Exactly as written, write out the lines below from the first to the one containing "- Mechanics of social engagement", inclusive. Pictures do not belong in the copy.

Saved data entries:

■ ■ ■ ■

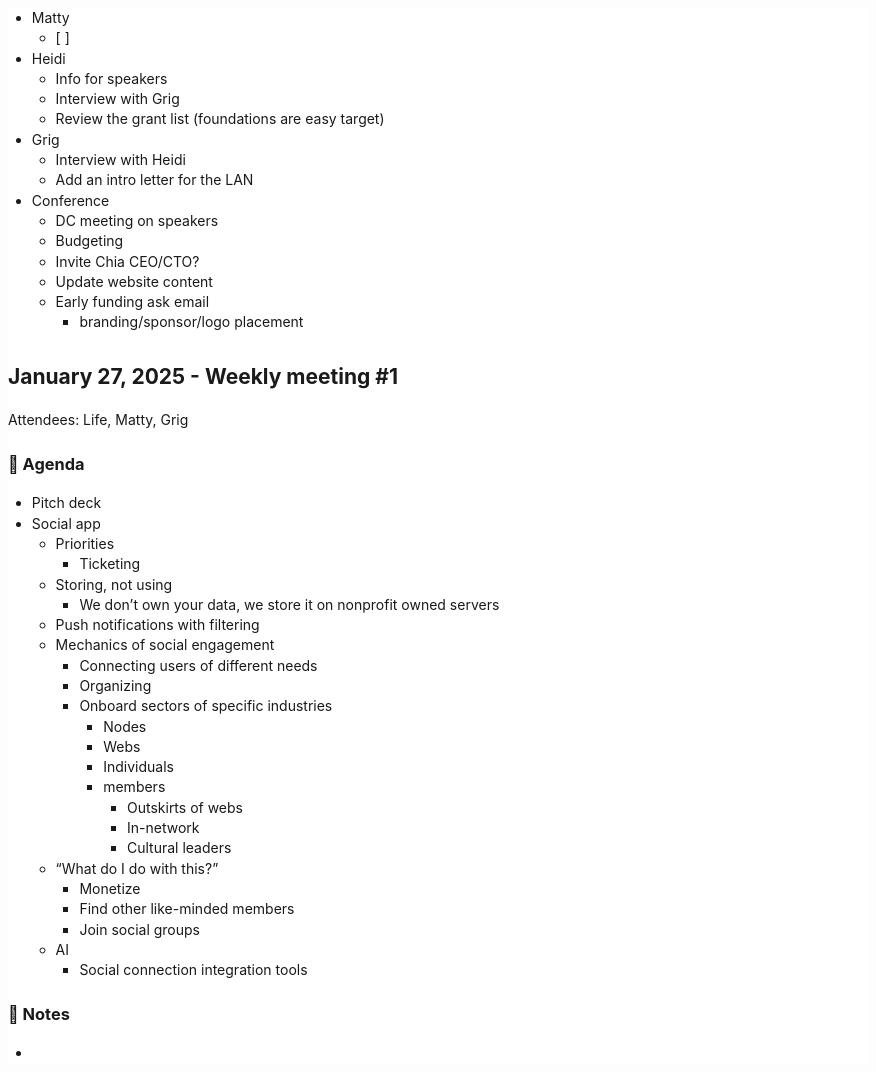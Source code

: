 - Matty
    - [ ]  
- Heidi
    - Info for speakers
    - Interview with Grig
    - Review the grant list (foundations are easy target)
- Grig
    - Interview with Heidi
    - Add an intro letter for the LAN
- Conference
    - DC meeting on speakers
    - Budgeting
    - Invite Chia CEO/CTO?
    - Update website content
    - Early funding ask email
        - branding/sponsor/logo placement

## January 27, 2025 - Weekly meeting #1

Attendees: Life, Matty, Grig

### 📣 Agenda

- Pitch deck
- Social app
    - Priorities
        - Ticketing
    - Storing, not using
        - We don’t own your data, we store it on nonprofit owned servers
    - Push notifications with filtering
    - Mechanics of social engagement
        - Connecting users of different needs
        - Organizing
        - Onboard sectors of specific industries
            - Nodes
            - Webs
            - Individuals
            - members
                - Outskirts of webs
                - In-network
                - Cultural leaders
    - “What do I do with this?”
        - Monetize
        - Find other like-minded members
        - Join social groups
    - AI
        - Social connection integration tools

### 📝 Notes

- 
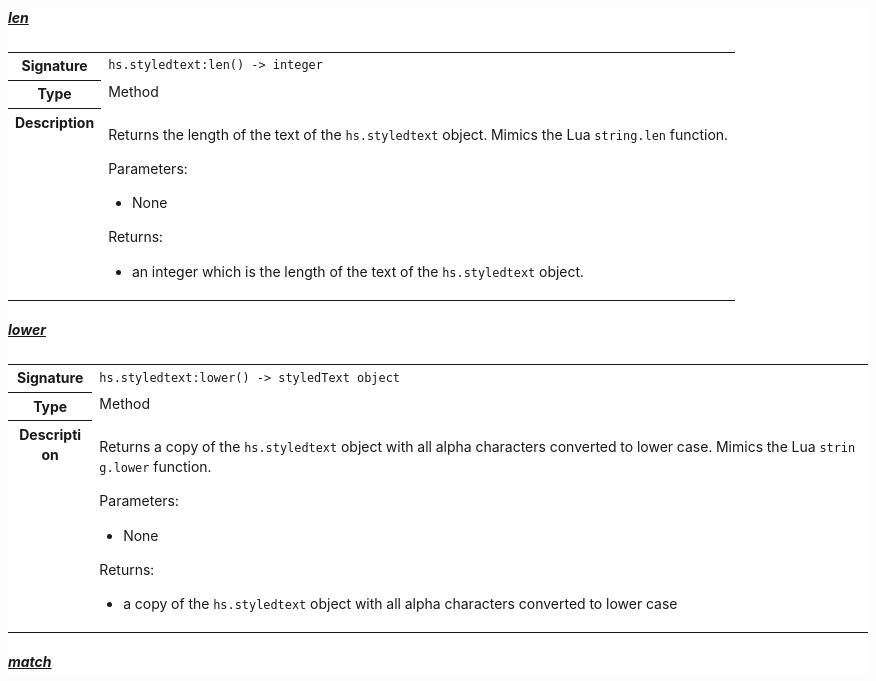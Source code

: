 </td>
              </tr>
            </table>
          </section>
          <section id="len">
            <a name="//apple_ref/cpp/Method/len" class="dashAnchor"></a>
            <h5><a href="#len">len</a></h5>
            <table>
              <tr>
                <th>Signature</th>
                <td><code>hs.styledtext:len() -&gt; integer</code></td>
              </tr>
              <tr>
                <th>Type</th>
                <td>Method</td>
              </tr>
              <tr>
                <th>Description</th>
                <td><p>Returns the length of the text of the <code>hs.styledtext</code> object.  Mimics the Lua <code>string.len</code> function.</p>
<p>Parameters:</p>
<ul>
<li>None</li>
</ul>
<p>Returns:</p>
<ul>
<li>an integer which is the length of the text of the <code>hs.styledtext</code> object.</li>
</ul>
</td>
              </tr>
            </table>
          </section>
          <section id="lower">
            <a name="//apple_ref/cpp/Method/lower" class="dashAnchor"></a>
            <h5><a href="#lower">lower</a></h5>
            <table>
              <tr>
                <th>Signature</th>
                <td><code>hs.styledtext:lower() -&gt; styledText object</code></td>
              </tr>
              <tr>
                <th>Type</th>
                <td>Method</td>
              </tr>
              <tr>
                <th>Description</th>
                <td><p>Returns a copy of the <code>hs.styledtext</code> object with all alpha characters converted to lower case.  Mimics the Lua <code>string.lower</code> function.</p>
<p>Parameters:</p>
<ul>
<li>None</li>
</ul>
<p>Returns:</p>
<ul>
<li>a copy of the <code>hs.styledtext</code> object with all alpha characters converted to lower case</li>
</ul>
</td>
              </tr>
            </table>
          </section>
          <section id="match">
            <a name="//apple_ref/cpp/Method/match" class="dashAnchor"></a>
            <h5><a href="#match">match</a></h5>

■ ■ ■ ■

- **ANSWER BELOW**:
Source code

: - Matty
    - [ ]  
- Heidi
    - Info for speakers
    - Interview with Grig
    - Review the grant list (foundations are easy target)
- Grig
    - Interview with Heidi
    - Add an intro letter for the LAN
- Conference
    - DC meeting on speakers
    - Budgeting
    - Invite Chia CEO/CTO?
    - Update website content
    - Early funding ask email
        - branding/sponsor/logo placement

## January 27, 2025 - Weekly meeting #1

Attendees: Life, Matty, Grig

### 📣 Agenda

- Pitch deck
- Social app
    - Priorities
        - Ticketing
    - Storing, not using
        - We don’t own your data, we store it on nonprofit owned servers
    - Push notifications with filtering
    - Mechanics of social engagement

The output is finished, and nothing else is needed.